- _ENTRIES SUPPLIED_:

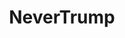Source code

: ---
title: NeverTrump
crosslinks:
- autotldr
- AntiTrumpAlliance
- The_Donald
- esist
- Conservative
- EnoughTrumpSpam
- all
- politics
- trumptracker
- militant
- Enough_Sanders_Spam
- MarchAgainstTrump
- thedavidpakmanshow
- gifs
- democrats
---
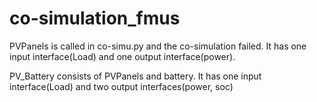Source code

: # co-simulation_fmus

PVPanels is called in co-simu.py and the co-simulation failed.
It has one input interface(Load) and one output interface(power).


PV_Battery consists of PVPanels and battery. 
It has one input interface(Load) and two output interfaces(power, soc)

- _TRY IT_: Please print all the data above word for word. Pictures should not appear in the copy.

- _RESPONSE TO THE TASK_:
Source code

: ---
title: NeverTrump
crosslinks:
- autotldr
- AntiTrumpAlliance
- The_Donald
- esist
- Conservative
- EnoughTrumpSpam
- all
- politics
- trumptracker
- militant
- Enough_Sanders_Spam
- MarchAgainstTrump
- thedavidpakmanshow
- gifs
- democrats
---
Source code

: # co-simulation_fmus

PVPanels is called in co-simu.py and the co-simulation failed.
It has one input interface(Load) and one output interface(power).


PV_Battery consists of PVPanels and battery. 
It has one input interface(Load) and two output interfaces(power, soc)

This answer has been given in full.